He responded in kind. “Neither was I!”

Now wasn’t the time to lose his temper. He drew a few deep breaths and spoke calmly. “I know what kind of woman you are. You couldn’t possibly have been so free in bed if you didn’t love me first.”

She spread her hands wide. “I do love you, but don’t you see, Hunter? I was on an emotional high. You wooed me. I admit it. It was romantic and wonderful and just what I needed. But we can’t base a relationship solely on sexual attraction.”

“Goddammit!” His temper won over good intentions. He raked impatient fingers through his hair. “Yes, I’m sexually attracted to you. I was from the first day you walked into this office. I could barely keep my eyes off your legs and your breasts. But even then, it was more than that. I started loving you. I loved you for a year without any sex.”

“But I didn’t,” she cried softly. “What if I am just a sex and affection-starved widow who responded to the first man who came along?”

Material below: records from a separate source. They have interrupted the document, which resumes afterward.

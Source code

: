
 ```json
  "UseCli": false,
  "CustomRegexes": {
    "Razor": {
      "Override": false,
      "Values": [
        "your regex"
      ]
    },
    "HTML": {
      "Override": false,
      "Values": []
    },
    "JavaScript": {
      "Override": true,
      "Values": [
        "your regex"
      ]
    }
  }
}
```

His eyes narrowed as they ran up and down her body. “You’re trying to tell me that you would have done everything we did with just any man?” Her face turned scarlet and that was his answer. “Try again, Kari. I ain’t buying it.”

She avoided the hot, knowing look in his eyes. “No, I’m not saying that. It’s just that you’ve had a year to adjust to the idea that you love me. I’ve only had a few days to get used to it. I need time.”

He put his hands on his hips. “Do you know what all this is?” He didn’t wait for an answer. “This is all just so much crap. You’re punishing me for not telling you about Pam.”

“That’s not true.”

“Isn’t it?”

“No! I’m tired of petty games, too.” She rubbed her forehead, which had begun to throb. “Hunter, I need time, time to assimilate all this. Pinkie’s given me a new project to work on. That’s what I was coming to tell you.”

“Oh, I see.” He had a sensitive spot where work was concerned. Career conflicts had destroyed his first marriage. “When you were down and out, not so sure about your job, you could love me. Now that everything is looking up, you don’t need me anymore.”

She recoiled as though he’d slapped her. Tears came to her eyes. “I guess that’s how it looks to you, but that’s not the way it is. I do love you. And I do need you.”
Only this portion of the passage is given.